TAMPA, Fla. (WFLA) – Laura continues to weaken rapidly, turning into a tropical depression as it moves over Arkansas.

The storm made landfall as a Category 4 hurricane early Thursday morning, but has continued to weaken.

The storm brought damaging winds and flooding rainfall spread inland, resulting in high water levels along portions of the Gulf Coast, according to the National Hurricane Center.

Widespread power outages and damage were also reported across the Louisiana and Texas.

Louisiana Gov. John Bel Edwards said he received a report that a 14-year-old girl died when a tree fell on her home.  The Associated Press reports at least six people are dead in Louisiana following the storm.

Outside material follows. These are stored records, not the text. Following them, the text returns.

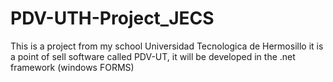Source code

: # PDV-UTH-Project_JECS
This is a project from my school Universidad Tecnologica de Hermosillo it is a point of sell software called PDV-UT, it will be developed in the .net framework (windows FORMS)
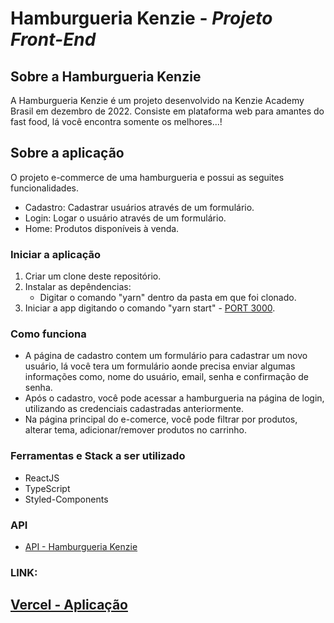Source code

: # Hamburgueria Kenzie - _Projeto Front-End_

## Sobre a Hamburgueria Kenzie

A Hamburgueria Kenzie é um projeto desenvolvido na Kenzie Academy Brasil em dezembro de 2022. Consiste em plataforma web para amantes do fast food, lá você encontra somente os melhores...!

## Sobre a aplicação

O projeto e-commerce de uma hamburgueria e possui as seguites funcionalidades.

- Cadastro: Cadastrar usuários através de um formulário.
- Login: Logar o usuário através de um formulário.
- Home: Produtos disponíveis à venda.

### Iniciar a aplicação

1. Criar um clone deste repositório.
2. Instalar as depêndencias:
   - Digitar o comando "yarn" dentro da pasta em que foi clonado.
3. Iniciar a app digitando o comando "yarn start" - [PORT 3000](http://localhost:3000/).

### Como funciona

- A página de cadastro contem um formulário para cadastrar um novo usuário, lá você tera um formulário aonde precisa enviar algumas informações como, nome do usuário, email, senha e confirmação de senha.
- Após o cadastro, você pode acessar a hamburgueria na página de login, utilizando as credenciais cadastradas anteriormente.
- Na página principal do e-comerce, você pode filtrar por produtos, alterar tema, adicionar/remover produtos no carrinho.

### Ferramentas e Stack a ser utilizado

- ReactJS
- TypeScript
- Styled-Components

### API
- [API - Hamburgueria Kenzie](https://github.com/leocarlos-dias/hamburgueria-kenzie)

### LINK:

## [Vercel - Aplicação](https://hamburgueria-v2-leocarlos-dias.vercel.app/login)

At 11 p.m. EST, Laura had maximum sustained winds of 35 mph, and was about 30 miles north-northeast of Little Rock, Arkansas.

The storm will move over mid-Mississippi Valley and the mid-Atlantic states this weekend.

Videos on social media showed heavy winds and rain battering a tall building in Lake Charles, Louisiana, blowing out windows and littering glass and debris into the air and onto the ground as Hurricane Laura moved over southwestern Louisiana.

The damage was observed in Lake Charles, which is about 45 miles (72 kilometers) north of where the storm made landfall in Cameron early Thursday.

Other videos from the area showed road signs bending, trees shaking violently and a large recreational vehicle being blown over.

A large chemical fire sent a dangerous cloud over Lake Charles, Louisiana, hours after the eye of Hurricane Laura passed directly over the city.

The National Hurricane Center warned of the following impacts from the storm:

Storm surge

The National Hurricane Center forecast “unsurvivable storm surge” and “large, destructive waves” from Sea Rim State Park in Texas to Intracoastal City in Louisiana ahead of the storm’s landfall Wednesday.

Af of Thursday’s 11 p.m. update, swells produced by Laura would continue to affect the U.S. Gulf
coast from the Florida Panhandle to Texas. These swells were likely to cause life-threatening surf and rip current conditions.

Flood waters will not fully recede for several days after the storm.

“This is a life-threatening situation. Persons located within (areas under a Storm Surge Warning) should take all necessary actions to protect life and property from rising water and the potential for other dangerous conditions,” the NHC said. “Promptly follow evacuation and other instructions from local officials.”


The NHC says Laura is expected to produce rainfall totals of 3 to 6 inches across central and northern Arkansas.

Southern Louisiana and southern Mississippi could get 1 to 3 inches with isolated totals around 5 inches.

“This rainfall will continue to cause widespread flash and urban flooding, small streams and creeks to overflow their banks, and minor to moderate freshwater river flooding,” the NHC said.

Through Saturday, Laura is expected to produce 1 to 3 inches with isolated maximum amounts of 5 inches across portions of the Tennessee and Lower Ohio Valleys, the central and southern Appalachians, and the mid-Atlantic states.


The NHC says tornadoes are possible Thursday and over parts of eastern Arkansas, western Tennessee, northern Mississippi.

The risk for some tornadoes is expected to redevelop Friday afternoon into the evening across parts of the mid-South and Tennessee Valley regions.